Information was received that the group will be detained at a border checkpoint

MOSCOW, May 11 /ITAR-TASS/. Russian observers have been forced to abandon the plans to send a mission to the Donetsk Region in east Ukraine to monitor the referendum on independence there, a member of Russia’s Public Chamber, Georgy Fyodorov, said Sunday.

“Our mission to monitor the referendum in the Donetsk Region has ended without having started. Information was received that our group will be detained at a border checkpoint, and we were forced to give up the trip,” Fyodorov told Itar-Tass.

He added that his aides are in the Donetsk Region. “Monitoring will be carried out remotely,” he said.

Federalization supporters in the eastern Ukrainian Donetsk and Lugansk regions will hold referendums on self-determination on Sunday after the Donetsk People’s Republic (DPR) and the Lugansk People’s Republic were proclaimed in April.

The vote will take place in conditions of a continuing special operation by the Kiev authorities in Ukraine’s east apparently designed to crack down on pro-federalization activists.

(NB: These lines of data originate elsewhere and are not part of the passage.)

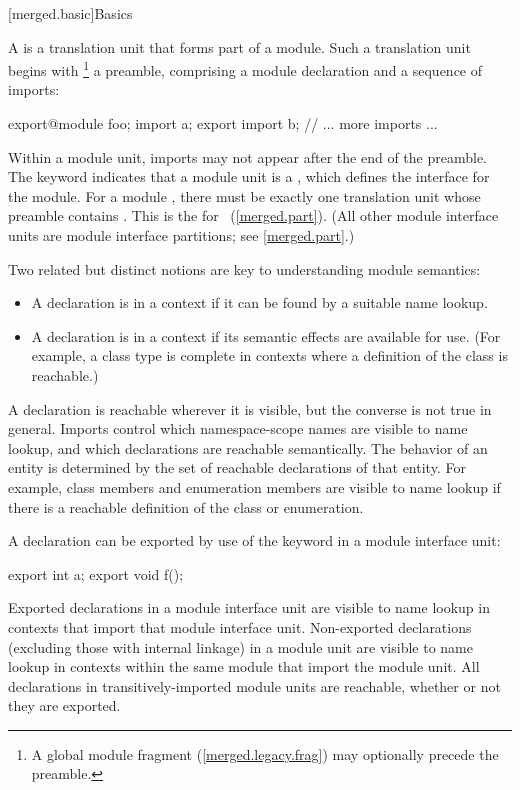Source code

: [merged.basic]{Basics}

\pnum
A  is a translation unit that forms part of a module.
Such a translation unit begins with%
\footnote{A global module fragment (\ref{merged.legacy.frag}) may optionally
precede the preamble.}
a preamble,
comprising a module declaration
and a sequence of imports:

\begin{codeblock}
export@\opt@ module foo;
import a;
export import b;
// ... more imports ...
\end{codeblock}

Within a module unit, imports may not appear after the end of the preamble.
The  keyword indicates that a module unit is a
, which defines the interface for the module.
For a module , there must be exactly one
translation unit whose preamble contains .
This is the 
for ~(\ref{merged.part}).
(All other module interface units are module interface partitions;
see \ref{merged.part}.)

\pnum
Two related but distinct notions are key to understanding module semantics:
\begin{itemize}
\item A declaration is  in a context if it can be found by a
suitable name lookup.
\item A declaration is  in a context if its semantic effects
are available for use. (For example, a class type is complete in contexts
where a definition of the class is reachable.)
\end{itemize}
A declaration is reachable wherever it is visible, but the converse is not true
in general.
Imports control which namespace-scope names are visible to name lookup,
and which declarations are reachable semantically.
The behavior of an entity is determined by
the set of reachable declarations of that entity.
For example, class members and enumeration members are visible to name lookup
if there is a reachable definition of the class or enumeration.
 
\pnum
A declaration can be exported by use of the  keyword
in a module interface unit:
\begin{codeblock}
export int a;
export {
void f();
}
\end{codeblock}
Exported declarations in a module interface unit
are visible to name lookup
in contexts that import that module interface unit.
Non-exported declarations (excluding those with internal linkage)
in a module unit
are visible to name lookup
in contexts within the same module that import the module unit.
All declarations in transitively-imported module units
are reachable, whether or not they are exported.

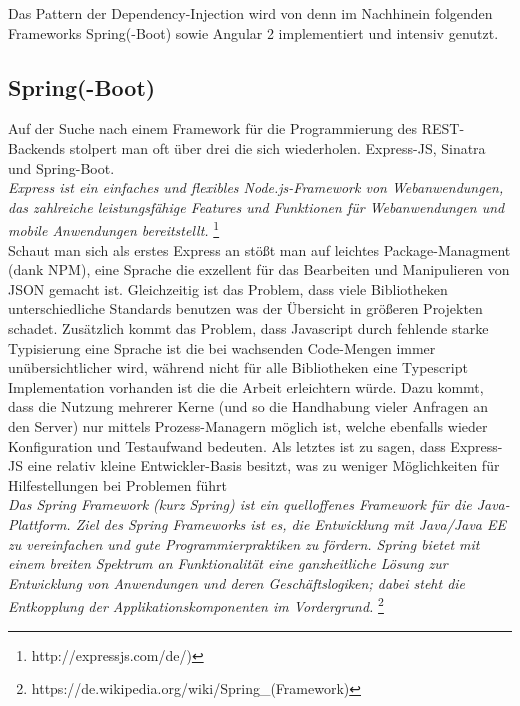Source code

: Das Pattern der Dependency-Injection wird von denn im Nachhinein folgenden Frameworks Spring(-Boot) sowie Angular 2 implementiert und intensiv genutzt.





\subsection{Spring(-Boot)}


Auf der Suche nach einem Framework für die Programmierung des REST-Backends stolpert man oft über drei die sich wiederholen. Express-JS, Sinatra und Spring-Boot. \\


\emph{\glqq   
Express ist ein einfaches und flexibles Node.js-Framework von Webanwendungen, das zahlreiche leistungsfähige Features und Funktionen für Webanwendungen und mobile Anwendungen bereitstellt.
\grqq} \footnote{http://expressjs.com/de/)} \\

Schaut man sich als erstes Express an stößt man auf leichtes Package-Managment (dank NPM), eine Sprache die exzellent für das Bearbeiten und Manipulieren von JSON gemacht ist. Gleichzeitig ist das Problem, dass viele Bibliotheken unterschiedliche Standards benutzen was der Übersicht in größeren Projekten schadet. Zusätzlich kommt das Problem, dass Javascript durch fehlende starke Typisierung eine Sprache ist die bei wachsenden Code-Mengen immer unübersichtlicher wird, während nicht für alle Bibliotheken eine Typescript Implementation vorhanden ist die die Arbeit erleichtern würde. Dazu kommt, dass die Nutzung mehrerer Kerne (und so die Handhabung vieler Anfragen an den Server) nur mittels Prozess-Managern möglich ist, welche ebenfalls wieder Konfiguration und Testaufwand bedeuten. Als letztes ist zu sagen, dass Express-JS eine relativ kleine Entwickler-Basis besitzt, was zu weniger Möglichkeiten für Hilfestellungen bei Problemen führt \\


\emph{\glqq   
Das Spring Framework (kurz Spring) ist ein quelloffenes Framework für die Java-Plattform. Ziel des Spring Frameworks ist es, die Entwicklung mit Java/Java EE zu vereinfachen und gute Programmierpraktiken zu fördern. Spring bietet mit einem breiten Spektrum an Funktionalität eine ganzheitliche Lösung zur Entwicklung von Anwendungen und deren Geschäftslogiken; dabei steht die Entkopplung der Applikationskomponenten im Vordergrund.
\grqq} \footnote{https://de.wikipedia.org/wiki/Spring\_(Framework)} \\

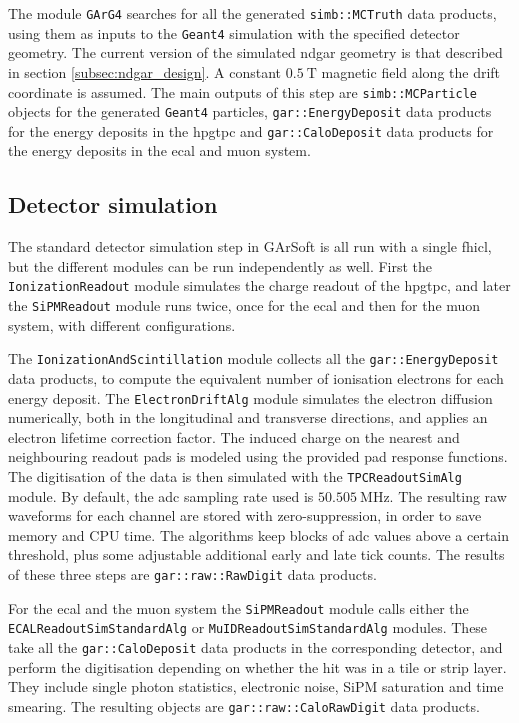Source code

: The module \texttt{GArG4} searches for all the generated \texttt{simb::MCTruth} data products, using them as inputs to the \texttt{Geant4} simulation with the specified detector geometry. The current version of the simulated \gls{ndgar} geometry is that described in section \ref{subsec:ndgar_design}. A constant $0.5~\mathrm{T}$ magnetic field along the drift coordinate is assumed. The main outputs of this step are \texttt{simb::MCParticle} objects for the generated \texttt{Geant4} particles, \texttt{gar::EnergyDeposit} data products for the energy deposits in the \gls{hpgtpc} and \texttt{gar::CaloDeposit} data products for the energy deposits in the \gls{ecal} and muon system.

\subsection{Detector simulation}

The standard detector simulation step in GArSoft is all run with a single \gls{fhicl}, but the different modules can be run independently as well. First the \texttt{IonizationReadout} module simulates the charge readout of the \gls{hpgtpc}, and later the \texttt{SiPMReadout} module runs twice, once for the \gls{ecal} and then for the muon system, with different configurations.

The \texttt{IonizationAndScintillation} module collects all the \texttt{gar::EnergyDeposit} data products, to compute the equivalent number of ionisation electrons for each energy deposit. The \texttt{ElectronDriftAlg} module simulates the electron diffusion numerically, both in the longitudinal and transverse directions, and applies an electron lifetime correction factor. The induced charge on the nearest and neighbouring readout pads is modeled using the provided pad response functions. The digitisation of the data is then simulated with the \texttt{TPCReadoutSimAlg} module. By default, the \gls{adc} sampling rate used is $50.505~\mathrm{MHz}$. The resulting raw waveforms for each channel are stored with zero-suppression, in order to save memory and CPU time. The algorithms keep blocks of \gls{adc} values above a certain threshold, plus some adjustable additional early and late tick counts. The results of these three steps are \texttt{gar::raw::RawDigit} data products.

For the \gls{ecal} and the muon system the \texttt{SiPMReadout} module calls either the \texttt{ECALReadoutSimStandardAlg} or \texttt{MuIDReadoutSimStandardAlg} modules. These take all the \texttt{gar::CaloDeposit} data products in the corresponding detector, and perform the digitisation depending on whether the hit was in a tile or strip layer. They include single photon statistics, electronic noise, SiPM saturation and time smearing. The resulting objects are \texttt{gar::raw::CaloRawDigit} data products.

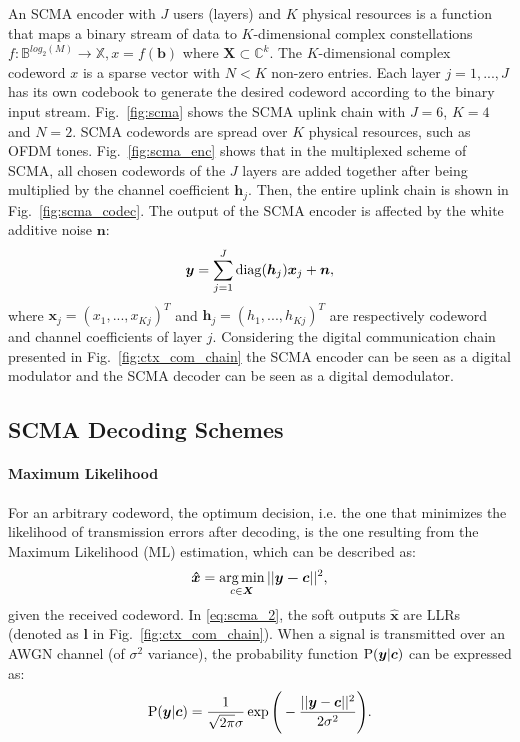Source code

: An SCMA encoder with $J$ users (layers) and $K$ physical resources is a function
that maps a binary stream of data to $K$-dimensional complex constellations
$f : \mathbb{B}^{log_{2}(M)} \rightarrow \mathbb{X}, x = f(\bm{b})$ where
$\bm{X} \subset \mathbb{C}^k$. The $K$-dimensional complex codeword $x$ is a
sparse vector with $N < K$ non-zero entries. Each layer $j=1, ..., J$ has its
own codebook to generate the desired codeword according to the binary input
stream. Fig.~\ref{fig:scma} shows the SCMA uplink chain with $J = 6$, $K = 4$
and $N = 2$. SCMA codewords are spread over $K$ physical resources, such as OFDM
tones. Fig.~\ref{fig:scma_enc} shows that in the multiplexed scheme of SCMA, all
chosen codewords of the $J$ layers are added together after being multiplied by
the channel coefficient $\bm{h}_j$. Then, the entire uplink chain is shown in
Fig.~\ref{fig:scma_codec}. The output of the SCMA encoder is affected by the
white additive noise $\bm{n}$:
\begin{equation}
  \label{eq:scma_1}
  \bm{y} = \sum\limits_{j=1}^J \operatorname{diag}(\bm{h}_j)\bm{x}_j+\bm{n},
\end{equation}
where $\bm{x}_j=(x_1,...,x_{Kj})^T$ and $\bm{h}_j=(h_1,...,h_{Kj})^T$ are
respectively codeword and channel coefficients of layer $j$.
Considering the digital communication chain presented in
Fig.~\ref{fig:ctx_com_chain} the SCMA encoder can be seen as a digital modulator
and the SCMA decoder can be seen as a digital demodulator.

\subsection{SCMA Decoding Schemes}
\label{sec:scma_detection}

\paragraph{Maximum Likelihood}
\label{sec:scma_ml}

For an arbitrary codeword, the optimum decision, i.e. the one that minimizes the
likelihood of transmission errors after decoding, is the one resulting from the
Maximum Likelihood (ML) estimation, which can be described as:
\begin{equation}
  \label{eq:scma_2}
  \bm{\hat{x}} = \operatorname*{arg\,min}_{c \in \bm{X}}||\bm{y - c}||^2,
\end{equation}
given the received codeword. In \eqref{eq:scma_2}, the soft outputs
$\hat{\bm{x}}$ are LLRs (denoted as $\bm{l}$ in Fig.~\ref{fig:ctx_com_chain}).
When a signal is transmitted over an AWGN channel (of $\sigma^2$ variance), the
probability function $\operatorname{P}(\bm{y}|\bm{c})$ can be expressed as:
\begin{equation}
  \label{eq:scma_4}
  \operatorname{P}(\bm{y}|\bm{c}) = \frac{1}{\sqrt{2\pi}\sigma}\exp
  \Bigg(-\frac{||\bm{y}-\bm{c}||^2}{2\sigma^2}\Bigg).
\end{equation}


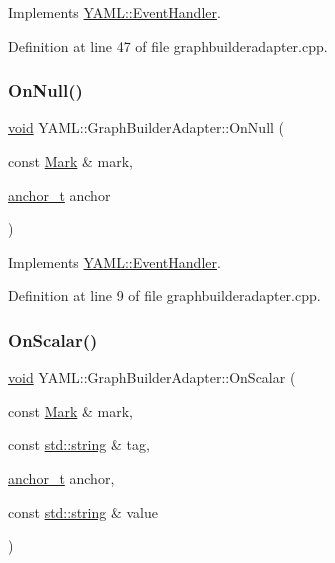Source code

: Implements \mbox{\hyperlink{class_y_a_m_l_1_1_event_handler_a57fc2477cb1f4fd3a650e41180e6f9b6}{Y\+A\+M\+L\+::\+Event\+Handler}}.



Definition at line 47 of file graphbuilderadapter.\+cpp.

\mbox{\label{class_y_a_m_l_1_1_graph_builder_adapter_adeacb6c59aabf0622af8ed3808de9ab9}} 
\subsubsection{\texorpdfstring{OnNull()}{OnNull()}}
{\footnotesize\ttfamily \mbox{\hyperlink{glad_8h_a950fc91edb4504f62f1c577bf4727c29}{void}} Y\+A\+M\+L\+::\+Graph\+Builder\+Adapter\+::\+On\+Null (\begin{DoxyParamCaption}\item[{const \mbox{\hyperlink{struct_y_a_m_l_1_1_mark}{Mark}} \&}]{mark,  }\item[{\mbox{\hyperlink{namespace_y_a_m_l_abeff1798814ae3402fc5665fdcad1de6}{anchor\+\_\+t}}}]{anchor }\end{DoxyParamCaption})\hspace{0.3cm}{\ttfamily [virtual]}}



Implements \mbox{\hyperlink{class_y_a_m_l_1_1_event_handler_aca632ae43f71b6c4f13252d15191f380}{Y\+A\+M\+L\+::\+Event\+Handler}}.



Definition at line 9 of file graphbuilderadapter.\+cpp.

\mbox{\label{class_y_a_m_l_1_1_graph_builder_adapter_a74fffb942e64a1b6576368a49089c5a4}} 
\subsubsection{\texorpdfstring{OnScalar()}{OnScalar()}}
{\footnotesize\ttfamily \mbox{\hyperlink{glad_8h_a950fc91edb4504f62f1c577bf4727c29}{void}} Y\+A\+M\+L\+::\+Graph\+Builder\+Adapter\+::\+On\+Scalar (\begin{DoxyParamCaption}\item[{const \mbox{\hyperlink{struct_y_a_m_l_1_1_mark}{Mark}} \&}]{mark,  }\item[{const \mbox{\hyperlink{glad_8h_ac83513893df92266f79a515488701770}{std\+::string}} \&}]{tag,  }\item[{\mbox{\hyperlink{namespace_y_a_m_l_abeff1798814ae3402fc5665fdcad1de6}{anchor\+\_\+t}}}]{anchor,  }\item[{const \mbox{\hyperlink{glad_8h_ac83513893df92266f79a515488701770}{std\+::string}} \&}]{value }\end{DoxyParamCaption})\hspace{0.3cm}{\ttfamily [virtual]}}



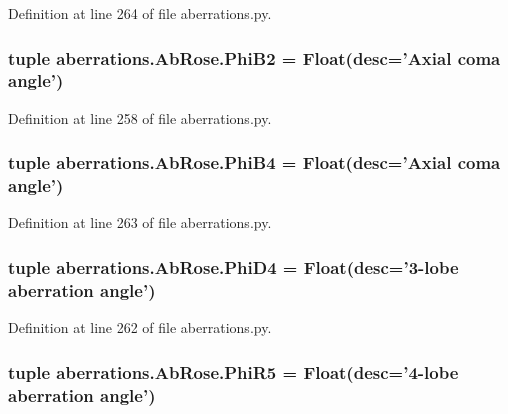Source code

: Definition at line 264 of file aberrations.\-py.

\hypertarget{classaberrations_1_1_ab_rose_a6d2ad1d6f5c338d647ed7e35f39b7e0b}{
\subsubsection[{Phi\-B2}]{\setlength{\rightskip}{0pt plus 5cm}tuple aberrations.\-Ab\-Rose.\-Phi\-B2 = Float(desc='Axial coma {\bf angle}')\hspace{0.3cm}{\ttfamily [static]}}}\label{classaberrations_1_1_ab_rose_a6d2ad1d6f5c338d647ed7e35f39b7e0b}


Definition at line 258 of file aberrations.\-py.

\hypertarget{classaberrations_1_1_ab_rose_afb3143dccb0c1f6b4b15eaef3616f953}{
\subsubsection[{Phi\-B4}]{\setlength{\rightskip}{0pt plus 5cm}tuple aberrations.\-Ab\-Rose.\-Phi\-B4 = Float(desc='Axial coma {\bf angle}')\hspace{0.3cm}{\ttfamily [static]}}}\label{classaberrations_1_1_ab_rose_afb3143dccb0c1f6b4b15eaef3616f953}


Definition at line 263 of file aberrations.\-py.

\hypertarget{classaberrations_1_1_ab_rose_ae946b39d53484d8e706e4c87cadc2d66}{
\subsubsection[{Phi\-D4}]{\setlength{\rightskip}{0pt plus 5cm}tuple aberrations.\-Ab\-Rose.\-Phi\-D4 = Float(desc='3-\/lobe {\bf aberration} {\bf angle}')\hspace{0.3cm}{\ttfamily [static]}}}\label{classaberrations_1_1_ab_rose_ae946b39d53484d8e706e4c87cadc2d66}


Definition at line 262 of file aberrations.\-py.

\hypertarget{classaberrations_1_1_ab_rose_aa114d5d5de6445de0a55f47af937c009}{
\subsubsection[{Phi\-R5}]{\setlength{\rightskip}{0pt plus 5cm}tuple aberrations.\-Ab\-Rose.\-Phi\-R5 = Float(desc='4-\/lobe {\bf aberration} {\bf angle}')\hspace{0.3cm}{\ttfamily [static]}}}\label{classaberrations_1_1_ab_rose_aa114d5d5de6445de0a55f47af937c009}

Massive protests against the new Ukrainian authorities, who were propelled to power in Kiev amid riots during a coup in Ukraine in February, erupted in Ukraine’s Russian-speaking southeastern territories after the secession of Crimea, which joined Russia on March 18 after a referendum. Southeastern Ukrainian protesters, who demand broader powers for their regions, have taken control of some government buildings.